Magistrati con anticorpi, la Pa non ne possiede - QdS

Magistrati con anticorpi, la Pa non ne possiede

Carlo Alberto Tregua

Magistrati con anticorpi, la Pa non ne possiede

giovedì 08 Febbraio 2018

Anche il disservizio è un reato

L’enorme scandalo scoppiato martedì, conseguente alle indagini delle Procure di Roma e Messina – che vedono coinvolte il magistrato in attività Giancarlo Longo e l’altro magistrato amministrativo Riccardo Virgilio, presidente di sezione del Consiglio di Stato in pensione – è nato dalla denuncia di otto Pubblici ministeri della Procura di Siracusa.
Ecco gli anticorpi all’interno della Magistratura. In ogni famiglia vi sono le mele marce, ma se esse vengono isolate e gettate via, in quanto marce, dalla stessa famiglia, essa continuerà a mantenere il necessario prestigio di un Ordinamento costituzionale a garanzia dei cittadini.
Gli investigatori e i Pubblici ministeri titolari dell’inchiesta hanno scritto parole di fuoco sull’indegnità di chi ha tradito la propria funzione, che utilizzava per intercettare altre inchieste, in modo da neutralizzarne gli effetti contro i propri protetti.
La capacità di autoguarirsi dalle infezioni dà ulteriore sostegno al prestigio della Magistratura giudicante e requirente.
 
Nonostante la capacità investigativa dei pubblici ministeri, la quantità di possibile corruzione è enorme, con la conseguenza che essi non sono in condizione di fronteggiarla.
La vastità della corruzione è incontenibile perché il numero delle Pubbliche amministrazioni nazionali, regionali e locali, è di quasi 10 mila unità, cui bisogna aggiungere le 8 mila partecipate.
Cosicché, chi esercita il malaffare nelle amministrazioni pubbliche calcola un rischio quasi inesistente secondo il quale la probabilità di farla franca è molto elevata.
Ecco perché sarebbe necessaria una legge nazionale che prevedesse l’obbligatoria istituzione dei Nuclei investigativi anticorruzione, che avessero la funzione, appunto, di anticorpi.
Agli stessi, sarebbe affidata la missione di scoprire la corruzione ovunque essa si annidi, passando anche dalla disfunzione e dai disservizi.
La legge auspicata dovrebbe avere una seconda prescrizione, come segue: “Il disservizio è un reato”. Solo individuando le procedure che non funzionano e le motivazioni secondo cui i provvedimenti amministrativi richiesti non vengono rilasciati o rilasciati in ritardo si potrebbe scoprire tutto quello che c’è sotto.
 
Non sembri sproporzionato il paragone fra disservizio e reato.
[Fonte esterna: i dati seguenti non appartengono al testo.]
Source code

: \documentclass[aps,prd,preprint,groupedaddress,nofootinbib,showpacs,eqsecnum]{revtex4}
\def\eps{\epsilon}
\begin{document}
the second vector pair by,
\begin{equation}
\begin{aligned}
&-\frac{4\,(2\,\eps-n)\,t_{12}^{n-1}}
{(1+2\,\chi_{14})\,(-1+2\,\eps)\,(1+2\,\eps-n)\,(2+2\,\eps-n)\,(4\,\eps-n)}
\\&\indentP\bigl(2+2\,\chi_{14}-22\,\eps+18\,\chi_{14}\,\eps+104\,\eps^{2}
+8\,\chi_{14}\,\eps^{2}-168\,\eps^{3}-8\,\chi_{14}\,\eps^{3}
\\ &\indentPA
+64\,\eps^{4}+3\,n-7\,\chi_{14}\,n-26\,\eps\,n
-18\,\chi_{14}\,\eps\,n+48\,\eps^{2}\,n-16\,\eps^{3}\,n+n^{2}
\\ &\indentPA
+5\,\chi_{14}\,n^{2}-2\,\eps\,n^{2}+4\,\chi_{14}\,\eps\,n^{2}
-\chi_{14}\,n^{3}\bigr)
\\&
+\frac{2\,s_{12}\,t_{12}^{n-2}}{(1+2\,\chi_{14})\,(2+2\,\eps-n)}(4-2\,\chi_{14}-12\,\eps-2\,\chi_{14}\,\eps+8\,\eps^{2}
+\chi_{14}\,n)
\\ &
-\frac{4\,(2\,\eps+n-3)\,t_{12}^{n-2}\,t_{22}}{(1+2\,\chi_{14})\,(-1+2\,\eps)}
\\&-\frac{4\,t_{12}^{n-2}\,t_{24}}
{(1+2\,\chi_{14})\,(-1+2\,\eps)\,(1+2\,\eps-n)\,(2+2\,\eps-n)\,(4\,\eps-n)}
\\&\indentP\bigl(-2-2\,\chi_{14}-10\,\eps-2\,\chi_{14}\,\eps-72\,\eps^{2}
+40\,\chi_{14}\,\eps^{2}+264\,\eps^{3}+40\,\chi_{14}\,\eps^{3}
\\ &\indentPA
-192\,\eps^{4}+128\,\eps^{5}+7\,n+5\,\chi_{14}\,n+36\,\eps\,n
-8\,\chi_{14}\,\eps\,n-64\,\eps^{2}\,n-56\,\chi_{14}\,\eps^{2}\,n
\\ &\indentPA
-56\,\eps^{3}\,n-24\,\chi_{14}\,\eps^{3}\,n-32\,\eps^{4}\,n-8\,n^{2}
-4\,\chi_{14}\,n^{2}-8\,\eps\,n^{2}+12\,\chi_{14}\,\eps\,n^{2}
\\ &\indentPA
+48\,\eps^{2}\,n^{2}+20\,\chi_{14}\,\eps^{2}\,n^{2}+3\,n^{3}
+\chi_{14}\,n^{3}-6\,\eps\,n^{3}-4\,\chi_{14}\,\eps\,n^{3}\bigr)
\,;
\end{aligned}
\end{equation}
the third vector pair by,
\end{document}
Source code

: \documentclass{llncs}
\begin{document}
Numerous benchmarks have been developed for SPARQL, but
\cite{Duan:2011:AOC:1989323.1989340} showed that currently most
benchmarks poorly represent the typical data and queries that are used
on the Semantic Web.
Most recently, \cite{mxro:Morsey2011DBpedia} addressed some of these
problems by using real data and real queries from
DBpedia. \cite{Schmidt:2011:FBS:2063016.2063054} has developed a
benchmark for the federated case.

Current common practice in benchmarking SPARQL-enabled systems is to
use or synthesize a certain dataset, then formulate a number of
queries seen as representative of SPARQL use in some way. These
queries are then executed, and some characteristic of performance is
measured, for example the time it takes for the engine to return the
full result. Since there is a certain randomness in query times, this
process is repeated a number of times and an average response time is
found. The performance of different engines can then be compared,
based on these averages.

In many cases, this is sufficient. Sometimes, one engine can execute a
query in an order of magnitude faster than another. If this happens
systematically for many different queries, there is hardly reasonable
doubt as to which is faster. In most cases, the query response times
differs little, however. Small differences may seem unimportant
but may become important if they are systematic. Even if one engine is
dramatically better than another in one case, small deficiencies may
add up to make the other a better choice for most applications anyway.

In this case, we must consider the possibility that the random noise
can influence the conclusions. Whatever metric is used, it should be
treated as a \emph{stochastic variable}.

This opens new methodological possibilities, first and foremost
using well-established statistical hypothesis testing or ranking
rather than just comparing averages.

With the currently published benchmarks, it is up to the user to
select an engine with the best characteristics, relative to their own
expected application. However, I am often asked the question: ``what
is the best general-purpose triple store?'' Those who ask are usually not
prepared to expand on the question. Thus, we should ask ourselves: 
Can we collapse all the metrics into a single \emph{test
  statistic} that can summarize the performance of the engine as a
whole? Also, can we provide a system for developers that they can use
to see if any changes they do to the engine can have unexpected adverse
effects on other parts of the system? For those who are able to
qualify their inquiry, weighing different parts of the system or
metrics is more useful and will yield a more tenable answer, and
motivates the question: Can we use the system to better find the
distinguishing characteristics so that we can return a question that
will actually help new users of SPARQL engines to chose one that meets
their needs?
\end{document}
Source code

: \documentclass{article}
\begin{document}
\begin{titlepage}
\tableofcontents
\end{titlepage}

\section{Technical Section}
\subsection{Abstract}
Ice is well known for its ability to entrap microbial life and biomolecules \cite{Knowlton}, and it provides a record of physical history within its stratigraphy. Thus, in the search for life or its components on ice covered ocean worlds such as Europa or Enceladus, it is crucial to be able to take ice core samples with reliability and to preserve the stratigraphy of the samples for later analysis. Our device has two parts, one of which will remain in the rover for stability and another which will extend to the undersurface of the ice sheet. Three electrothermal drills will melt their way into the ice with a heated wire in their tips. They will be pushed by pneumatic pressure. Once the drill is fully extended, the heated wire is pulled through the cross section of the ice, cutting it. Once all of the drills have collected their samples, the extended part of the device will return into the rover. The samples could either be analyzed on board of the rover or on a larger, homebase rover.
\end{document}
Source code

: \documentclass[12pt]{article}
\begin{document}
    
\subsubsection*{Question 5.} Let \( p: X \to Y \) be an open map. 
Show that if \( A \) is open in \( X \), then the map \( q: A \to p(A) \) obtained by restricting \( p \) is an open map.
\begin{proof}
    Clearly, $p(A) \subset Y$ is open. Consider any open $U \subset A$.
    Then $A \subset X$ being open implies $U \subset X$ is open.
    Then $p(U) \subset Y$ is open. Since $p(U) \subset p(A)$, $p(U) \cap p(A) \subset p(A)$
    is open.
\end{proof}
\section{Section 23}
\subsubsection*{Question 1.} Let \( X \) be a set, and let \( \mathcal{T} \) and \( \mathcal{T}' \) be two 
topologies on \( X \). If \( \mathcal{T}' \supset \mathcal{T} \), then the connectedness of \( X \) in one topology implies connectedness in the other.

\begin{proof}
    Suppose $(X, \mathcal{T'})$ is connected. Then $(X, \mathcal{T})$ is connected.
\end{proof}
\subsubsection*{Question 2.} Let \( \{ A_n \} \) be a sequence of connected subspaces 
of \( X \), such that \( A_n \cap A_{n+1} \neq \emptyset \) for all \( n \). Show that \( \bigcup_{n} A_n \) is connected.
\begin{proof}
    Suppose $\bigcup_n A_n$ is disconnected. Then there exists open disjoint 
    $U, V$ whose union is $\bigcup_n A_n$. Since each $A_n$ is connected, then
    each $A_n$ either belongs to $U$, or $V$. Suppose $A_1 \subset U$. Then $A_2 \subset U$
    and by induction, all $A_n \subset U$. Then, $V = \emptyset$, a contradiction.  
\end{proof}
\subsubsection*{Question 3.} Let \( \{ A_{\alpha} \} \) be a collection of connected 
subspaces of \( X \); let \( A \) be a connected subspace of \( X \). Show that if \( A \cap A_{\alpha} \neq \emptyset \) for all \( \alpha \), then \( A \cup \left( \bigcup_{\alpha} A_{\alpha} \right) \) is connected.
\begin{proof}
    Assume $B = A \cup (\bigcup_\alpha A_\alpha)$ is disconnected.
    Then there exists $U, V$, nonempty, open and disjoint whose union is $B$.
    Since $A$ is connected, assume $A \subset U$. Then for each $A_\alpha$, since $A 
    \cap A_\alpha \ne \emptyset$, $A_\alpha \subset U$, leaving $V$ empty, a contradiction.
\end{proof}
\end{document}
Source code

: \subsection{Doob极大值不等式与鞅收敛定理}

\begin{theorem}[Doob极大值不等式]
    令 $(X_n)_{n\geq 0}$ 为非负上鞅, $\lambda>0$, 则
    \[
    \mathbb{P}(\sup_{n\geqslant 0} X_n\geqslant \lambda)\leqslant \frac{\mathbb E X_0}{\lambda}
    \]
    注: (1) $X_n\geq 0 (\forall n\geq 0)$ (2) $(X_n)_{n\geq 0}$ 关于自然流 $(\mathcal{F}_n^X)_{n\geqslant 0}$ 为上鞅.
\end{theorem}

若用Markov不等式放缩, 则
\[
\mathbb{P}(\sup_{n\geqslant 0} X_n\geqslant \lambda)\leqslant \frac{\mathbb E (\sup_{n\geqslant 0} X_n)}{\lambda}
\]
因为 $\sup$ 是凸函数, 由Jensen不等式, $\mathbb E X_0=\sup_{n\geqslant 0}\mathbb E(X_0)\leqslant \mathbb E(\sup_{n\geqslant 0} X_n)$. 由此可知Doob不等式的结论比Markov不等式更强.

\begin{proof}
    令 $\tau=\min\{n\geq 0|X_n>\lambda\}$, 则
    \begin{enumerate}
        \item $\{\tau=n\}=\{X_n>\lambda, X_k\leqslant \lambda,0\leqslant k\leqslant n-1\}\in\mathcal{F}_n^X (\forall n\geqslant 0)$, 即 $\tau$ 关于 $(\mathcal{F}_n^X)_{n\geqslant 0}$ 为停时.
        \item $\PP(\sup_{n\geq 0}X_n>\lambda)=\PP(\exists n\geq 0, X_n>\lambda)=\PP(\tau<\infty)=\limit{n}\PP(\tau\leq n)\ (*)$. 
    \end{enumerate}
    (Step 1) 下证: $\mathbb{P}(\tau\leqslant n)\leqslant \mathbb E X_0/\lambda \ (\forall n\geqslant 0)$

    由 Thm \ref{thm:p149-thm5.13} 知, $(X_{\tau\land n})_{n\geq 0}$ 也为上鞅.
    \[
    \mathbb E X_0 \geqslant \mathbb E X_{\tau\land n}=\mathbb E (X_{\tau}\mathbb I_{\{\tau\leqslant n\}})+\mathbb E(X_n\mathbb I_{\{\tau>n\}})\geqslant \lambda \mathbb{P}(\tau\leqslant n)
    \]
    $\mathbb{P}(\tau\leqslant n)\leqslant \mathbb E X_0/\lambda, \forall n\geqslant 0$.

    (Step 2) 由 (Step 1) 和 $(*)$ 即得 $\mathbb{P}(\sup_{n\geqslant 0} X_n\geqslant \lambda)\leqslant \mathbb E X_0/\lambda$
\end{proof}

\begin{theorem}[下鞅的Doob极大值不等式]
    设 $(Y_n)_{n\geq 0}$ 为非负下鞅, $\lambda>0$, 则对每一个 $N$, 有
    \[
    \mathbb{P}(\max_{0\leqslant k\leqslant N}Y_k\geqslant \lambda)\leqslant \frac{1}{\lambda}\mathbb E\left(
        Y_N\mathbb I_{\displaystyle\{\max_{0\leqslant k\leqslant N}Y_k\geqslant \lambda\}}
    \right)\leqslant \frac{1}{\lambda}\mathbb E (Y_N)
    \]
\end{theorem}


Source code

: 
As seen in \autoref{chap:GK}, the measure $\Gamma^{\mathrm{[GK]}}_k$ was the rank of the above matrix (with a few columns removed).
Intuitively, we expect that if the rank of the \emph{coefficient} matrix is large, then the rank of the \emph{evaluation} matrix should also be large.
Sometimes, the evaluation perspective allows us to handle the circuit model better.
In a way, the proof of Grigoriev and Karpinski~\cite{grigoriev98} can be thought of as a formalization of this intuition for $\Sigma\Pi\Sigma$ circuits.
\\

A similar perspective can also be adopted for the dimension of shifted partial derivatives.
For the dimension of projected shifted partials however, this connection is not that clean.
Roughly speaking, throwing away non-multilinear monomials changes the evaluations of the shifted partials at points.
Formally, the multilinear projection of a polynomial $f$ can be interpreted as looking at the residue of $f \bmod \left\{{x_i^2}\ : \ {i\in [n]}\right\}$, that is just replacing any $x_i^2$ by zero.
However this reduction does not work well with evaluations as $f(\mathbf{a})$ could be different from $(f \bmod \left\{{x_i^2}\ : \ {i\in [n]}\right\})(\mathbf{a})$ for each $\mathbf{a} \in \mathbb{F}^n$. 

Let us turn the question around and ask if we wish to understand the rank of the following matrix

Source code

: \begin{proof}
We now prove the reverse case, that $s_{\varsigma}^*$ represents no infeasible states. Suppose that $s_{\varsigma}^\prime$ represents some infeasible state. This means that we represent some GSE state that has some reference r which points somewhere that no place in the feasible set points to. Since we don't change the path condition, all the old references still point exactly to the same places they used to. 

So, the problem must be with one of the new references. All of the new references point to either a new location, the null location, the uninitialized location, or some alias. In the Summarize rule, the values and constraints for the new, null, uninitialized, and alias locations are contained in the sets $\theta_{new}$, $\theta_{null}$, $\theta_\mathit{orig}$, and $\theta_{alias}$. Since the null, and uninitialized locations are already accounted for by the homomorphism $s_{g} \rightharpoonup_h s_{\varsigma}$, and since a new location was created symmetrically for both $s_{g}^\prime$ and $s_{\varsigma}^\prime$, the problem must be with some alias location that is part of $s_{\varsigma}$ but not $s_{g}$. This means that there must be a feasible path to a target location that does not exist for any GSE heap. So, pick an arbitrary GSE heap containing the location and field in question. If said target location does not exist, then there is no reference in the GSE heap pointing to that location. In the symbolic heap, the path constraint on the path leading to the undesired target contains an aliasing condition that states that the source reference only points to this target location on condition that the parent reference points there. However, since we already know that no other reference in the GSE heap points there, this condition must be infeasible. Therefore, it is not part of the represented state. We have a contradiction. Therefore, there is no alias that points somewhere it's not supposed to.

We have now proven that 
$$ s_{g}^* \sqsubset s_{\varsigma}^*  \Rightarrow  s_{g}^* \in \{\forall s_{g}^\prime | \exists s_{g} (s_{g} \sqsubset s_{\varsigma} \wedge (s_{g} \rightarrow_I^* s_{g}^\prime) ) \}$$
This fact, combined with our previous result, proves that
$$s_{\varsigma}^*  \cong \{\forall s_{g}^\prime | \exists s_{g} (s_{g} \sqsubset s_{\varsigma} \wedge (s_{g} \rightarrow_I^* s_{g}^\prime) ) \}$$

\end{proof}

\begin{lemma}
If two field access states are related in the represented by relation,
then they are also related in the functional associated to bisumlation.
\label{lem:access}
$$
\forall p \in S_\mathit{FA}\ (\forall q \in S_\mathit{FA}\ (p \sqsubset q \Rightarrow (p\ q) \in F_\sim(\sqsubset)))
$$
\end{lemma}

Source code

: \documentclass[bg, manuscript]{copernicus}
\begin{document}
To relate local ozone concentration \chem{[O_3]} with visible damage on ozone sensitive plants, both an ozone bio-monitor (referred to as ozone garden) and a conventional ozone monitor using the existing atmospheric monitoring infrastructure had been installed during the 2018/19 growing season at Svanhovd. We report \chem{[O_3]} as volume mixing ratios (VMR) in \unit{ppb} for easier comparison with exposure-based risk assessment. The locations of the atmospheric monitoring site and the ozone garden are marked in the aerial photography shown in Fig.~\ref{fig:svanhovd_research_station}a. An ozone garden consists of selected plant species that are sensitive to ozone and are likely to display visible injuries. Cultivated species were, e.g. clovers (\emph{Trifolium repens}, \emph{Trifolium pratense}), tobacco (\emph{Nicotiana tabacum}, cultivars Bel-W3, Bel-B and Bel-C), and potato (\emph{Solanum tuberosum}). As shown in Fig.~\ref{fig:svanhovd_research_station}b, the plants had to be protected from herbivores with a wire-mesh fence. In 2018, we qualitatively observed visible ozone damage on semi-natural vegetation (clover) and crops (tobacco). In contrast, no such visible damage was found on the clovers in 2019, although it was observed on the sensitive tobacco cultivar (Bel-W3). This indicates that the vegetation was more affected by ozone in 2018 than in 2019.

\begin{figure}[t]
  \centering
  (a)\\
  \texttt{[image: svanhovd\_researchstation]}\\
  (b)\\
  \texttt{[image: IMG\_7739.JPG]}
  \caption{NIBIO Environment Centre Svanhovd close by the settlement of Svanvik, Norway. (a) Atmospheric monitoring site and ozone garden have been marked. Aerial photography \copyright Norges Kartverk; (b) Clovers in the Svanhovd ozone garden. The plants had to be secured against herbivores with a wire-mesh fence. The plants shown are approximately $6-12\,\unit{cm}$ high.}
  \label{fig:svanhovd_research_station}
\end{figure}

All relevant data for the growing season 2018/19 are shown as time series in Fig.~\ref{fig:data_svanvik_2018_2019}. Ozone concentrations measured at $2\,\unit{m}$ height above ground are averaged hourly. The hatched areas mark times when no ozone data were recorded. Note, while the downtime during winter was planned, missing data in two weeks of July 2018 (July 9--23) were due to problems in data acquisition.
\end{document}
Infatti, se ci pensate bene, dietro il disservizio c’è spesso la corruzione, anche nella forma più blanda: la richiesta di un favore per ottenere un diritto.
Questa è una mentalità non ancora superata, soprattutto nel Mezzogiorno, dove occorre esercitare un’azione forte e vigorosa per lottare tale costume e sgombrare il campo dalla cultura del favore.
Un provvedimento richiesto alle Pubbliche amministrazioni deve essere rilasciato nel tempo più breve possibile, oppure negato. Non è accettabile, però, l’abitudine alle lungaggini che costringe cittadini e imprese a cercare vie brevi per ottenere quanto richiesto.
Dunque: “Il disservizio è un reato”. Il dirigente cui viene affidata una missione ha l’obbligo etico e giuridico di portarla a compimento in un certo tempo. L’obiettivo della missione deve essere confrontato con il risultato conseguito nel tempo previsto o in un maggior tempo.
 
Dall’enunciazione che precede risulta evidente come le procedure debbano essere semplici e chiare, dall’inizio alla fine, senza possibilità di interpretazioni inquinanti che possano favorire qualcuno, perché è proprio nel brodo dell’equivoco che nascono i germi del disservizio e della conseguente corruzione.
Il problema va affrontato alla radice, eliminando le cause del disservizio, perché il dirigente deve (e non può) far fronte alle proprie responsabilità senza se e senza ma.
Ovviamente al dirigente bisogna dare le leve per gestire il personale secondo regole di efficienza e secondo il principio morale che ognuno deve prima dare e poi ricevere.
Invece, nelle Pubbliche amministrazioni accade il contrario: i dirigenti non hanno alcuna responsabilità di raggiungere gli obiettivi anche perché essi non sono individuati in modo chiaro. Tutti i dirigenti ricevono gli stessi compensi a prescindere dalle loro qualità, positive o negative, e dalla loro partecipazione attiva al funzionamento della macchina pubblica oppure al loro menefreghismo.
Insomma, non vige il principio premiosanzionatorio, con la conseguenza che ognuno fa quello che vuole.